Action item:
Wherever "loading" shows up in the records below, copy the whole line.

Records excerpted from a collection:
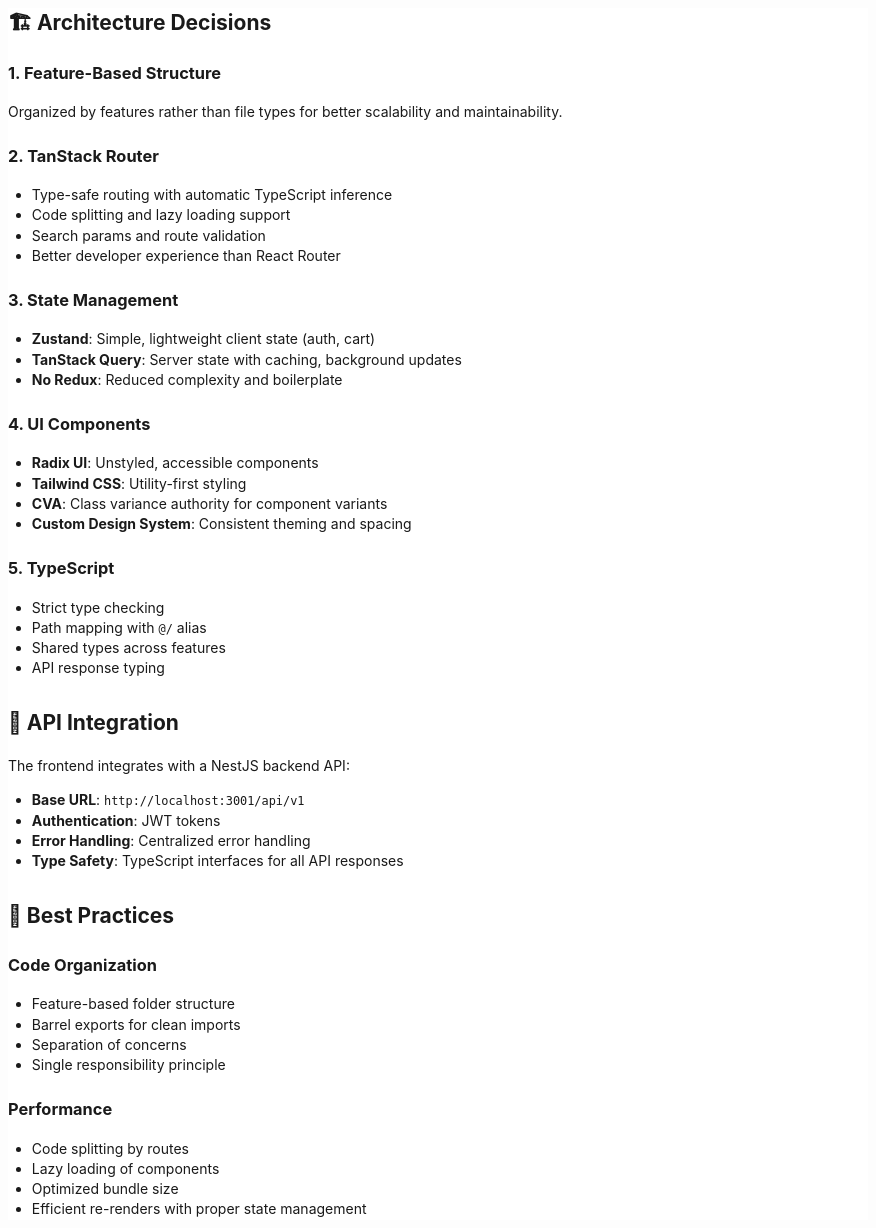 ## 🏗️ Architecture Decisions

### 1. Feature-Based Structure
Organized by features rather than file types for better scalability and maintainability.

### 2. TanStack Router
- Type-safe routing with automatic TypeScript inference
- Code splitting and lazy loading support
- Search params and route validation
- Better developer experience than React Router

### 3. State Management
- **Zustand**: Simple, lightweight client state (auth, cart)
- **TanStack Query**: Server state with caching, background updates
- **No Redux**: Reduced complexity and boilerplate

### 4. UI Components
- **Radix UI**: Unstyled, accessible components
- **Tailwind CSS**: Utility-first styling
- **CVA**: Class variance authority for component variants
- **Custom Design System**: Consistent theming and spacing

### 5. TypeScript
- Strict type checking
- Path mapping with `@/` alias
- Shared types across features
- API response typing

## 🔗 API Integration

The frontend integrates with a NestJS backend API:

- **Base URL**: `http://localhost:3001/api/v1`
- **Authentication**: JWT tokens
- **Error Handling**: Centralized error handling
- **Type Safety**: TypeScript interfaces for all API responses

## 🎯 Best Practices

### Code Organization
- Feature-based folder structure
- Barrel exports for clean imports
- Separation of concerns
- Single responsibility principle

### Performance
- Code splitting by routes
- Lazy loading of components
- Optimized bundle size
- Efficient re-renders with proper state management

Output for this exercise:
- Code splitting and lazy loading support
- Lazy loading of components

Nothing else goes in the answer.